She froze her expression in a cryogenic chamber. She didn't blink. He’d caught her surfacing from the Black Lake after a trade with the Merpeople last year and had put two and two together when she came back with a sword. He seemed to revel in her secret. 

Sigrid didn’t respond.  

He shook his thick auburn hair. "Meet any giants? Did you know my dad’s half? It’s why I'm so tall." 

If she punched him in the throat, could she get away with it?

"I don’t care, Hulmen. Stop talking to me." 

He furrowed his brow at her outright rejection, but soon smiled. "So feisty. I was just saying ‘cause I thought you’d relate. What with your mum being veela and all." 

She blinked. What the fuck? The cryogenic chamber she'd stored her corpse in was heating up, expression melting into existence.
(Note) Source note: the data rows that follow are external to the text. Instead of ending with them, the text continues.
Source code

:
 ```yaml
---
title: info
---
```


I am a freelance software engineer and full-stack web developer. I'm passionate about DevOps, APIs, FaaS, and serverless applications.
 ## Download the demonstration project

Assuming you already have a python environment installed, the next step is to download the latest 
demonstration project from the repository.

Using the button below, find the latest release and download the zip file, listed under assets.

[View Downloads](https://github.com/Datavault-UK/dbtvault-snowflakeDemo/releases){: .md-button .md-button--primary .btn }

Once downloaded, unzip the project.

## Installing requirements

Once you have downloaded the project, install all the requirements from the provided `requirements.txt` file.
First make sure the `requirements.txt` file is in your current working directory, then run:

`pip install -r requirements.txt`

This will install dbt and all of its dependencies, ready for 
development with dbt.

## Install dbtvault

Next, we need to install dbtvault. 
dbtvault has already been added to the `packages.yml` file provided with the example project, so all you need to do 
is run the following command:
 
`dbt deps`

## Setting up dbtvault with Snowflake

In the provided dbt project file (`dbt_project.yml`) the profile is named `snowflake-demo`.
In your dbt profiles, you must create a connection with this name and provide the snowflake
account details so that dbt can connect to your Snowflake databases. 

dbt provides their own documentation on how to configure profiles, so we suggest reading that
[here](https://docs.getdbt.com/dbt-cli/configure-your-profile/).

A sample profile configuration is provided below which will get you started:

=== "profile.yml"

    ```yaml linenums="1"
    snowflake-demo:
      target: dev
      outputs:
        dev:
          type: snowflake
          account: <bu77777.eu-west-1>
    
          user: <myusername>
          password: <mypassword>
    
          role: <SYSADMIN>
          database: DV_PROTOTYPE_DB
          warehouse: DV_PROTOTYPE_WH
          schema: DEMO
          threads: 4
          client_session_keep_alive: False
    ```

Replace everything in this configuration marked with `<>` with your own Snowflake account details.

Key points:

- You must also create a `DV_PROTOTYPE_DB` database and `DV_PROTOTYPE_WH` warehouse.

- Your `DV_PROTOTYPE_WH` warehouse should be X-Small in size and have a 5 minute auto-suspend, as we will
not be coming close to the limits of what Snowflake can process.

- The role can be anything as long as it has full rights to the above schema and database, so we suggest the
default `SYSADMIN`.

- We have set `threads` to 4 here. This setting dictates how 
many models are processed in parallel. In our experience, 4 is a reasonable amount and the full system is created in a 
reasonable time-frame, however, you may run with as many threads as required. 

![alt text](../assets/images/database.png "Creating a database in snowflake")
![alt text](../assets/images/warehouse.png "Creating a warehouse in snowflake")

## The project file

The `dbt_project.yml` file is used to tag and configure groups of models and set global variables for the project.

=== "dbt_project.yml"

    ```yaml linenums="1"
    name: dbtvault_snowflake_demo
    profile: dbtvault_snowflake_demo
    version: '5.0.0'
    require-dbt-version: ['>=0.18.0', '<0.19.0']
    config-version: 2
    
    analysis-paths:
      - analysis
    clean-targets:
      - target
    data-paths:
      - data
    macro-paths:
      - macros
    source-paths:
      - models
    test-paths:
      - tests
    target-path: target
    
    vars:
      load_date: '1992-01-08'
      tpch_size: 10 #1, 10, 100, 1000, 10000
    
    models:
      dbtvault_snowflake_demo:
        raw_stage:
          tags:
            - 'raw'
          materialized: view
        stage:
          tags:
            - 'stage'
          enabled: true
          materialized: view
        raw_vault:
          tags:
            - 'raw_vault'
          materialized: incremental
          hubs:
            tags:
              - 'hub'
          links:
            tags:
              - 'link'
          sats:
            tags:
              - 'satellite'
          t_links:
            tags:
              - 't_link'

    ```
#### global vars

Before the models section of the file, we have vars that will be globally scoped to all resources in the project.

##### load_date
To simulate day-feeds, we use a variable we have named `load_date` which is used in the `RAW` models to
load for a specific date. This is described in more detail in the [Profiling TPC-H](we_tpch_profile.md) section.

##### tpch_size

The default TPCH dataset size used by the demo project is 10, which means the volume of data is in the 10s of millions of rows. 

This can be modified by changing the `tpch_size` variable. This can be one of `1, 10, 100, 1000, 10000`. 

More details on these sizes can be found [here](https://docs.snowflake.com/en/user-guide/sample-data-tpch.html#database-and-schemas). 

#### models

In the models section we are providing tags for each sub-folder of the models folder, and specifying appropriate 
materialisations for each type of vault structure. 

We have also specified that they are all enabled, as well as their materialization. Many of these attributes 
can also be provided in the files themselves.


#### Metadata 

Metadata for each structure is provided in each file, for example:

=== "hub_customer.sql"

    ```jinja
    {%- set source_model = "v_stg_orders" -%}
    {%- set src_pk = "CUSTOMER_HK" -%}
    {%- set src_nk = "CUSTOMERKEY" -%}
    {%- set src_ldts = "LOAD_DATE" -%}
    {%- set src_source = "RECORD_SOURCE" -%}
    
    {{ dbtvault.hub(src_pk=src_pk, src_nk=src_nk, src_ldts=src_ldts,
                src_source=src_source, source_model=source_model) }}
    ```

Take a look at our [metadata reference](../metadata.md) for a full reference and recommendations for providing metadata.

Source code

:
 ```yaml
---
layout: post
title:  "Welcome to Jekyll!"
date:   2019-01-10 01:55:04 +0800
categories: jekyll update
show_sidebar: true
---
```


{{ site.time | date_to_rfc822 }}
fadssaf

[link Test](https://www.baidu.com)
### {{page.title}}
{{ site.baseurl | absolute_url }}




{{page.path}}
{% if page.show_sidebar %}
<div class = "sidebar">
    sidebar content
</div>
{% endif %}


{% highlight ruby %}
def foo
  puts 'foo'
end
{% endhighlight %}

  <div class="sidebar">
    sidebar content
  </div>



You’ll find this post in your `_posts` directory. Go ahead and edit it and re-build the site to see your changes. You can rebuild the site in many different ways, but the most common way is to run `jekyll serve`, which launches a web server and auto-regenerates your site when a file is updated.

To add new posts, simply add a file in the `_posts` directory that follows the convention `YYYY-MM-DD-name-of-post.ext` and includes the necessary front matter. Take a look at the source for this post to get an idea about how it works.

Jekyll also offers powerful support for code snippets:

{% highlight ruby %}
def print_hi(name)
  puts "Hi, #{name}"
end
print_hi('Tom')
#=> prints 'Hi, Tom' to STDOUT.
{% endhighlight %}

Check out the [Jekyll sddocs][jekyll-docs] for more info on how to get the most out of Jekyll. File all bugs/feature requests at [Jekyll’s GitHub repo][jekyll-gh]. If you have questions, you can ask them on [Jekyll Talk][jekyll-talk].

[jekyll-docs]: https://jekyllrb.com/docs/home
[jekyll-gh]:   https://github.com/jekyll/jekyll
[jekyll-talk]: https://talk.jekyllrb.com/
"I don’t know anyone else with creature blood. I thought we could hangout or something." He broke eye contact and flicked a book cover open.  

She tried to hide her internal whirlwind. How the fuck did he know her mom was veela? As far as the public was aware, Sabel Sant-Mourning was human and nothing more.  

How could she respond? She didn’t want to confirm his statement, just in case he was testing her for information. Studying his face, she tried to determine if he was a better liar than she had him pegged.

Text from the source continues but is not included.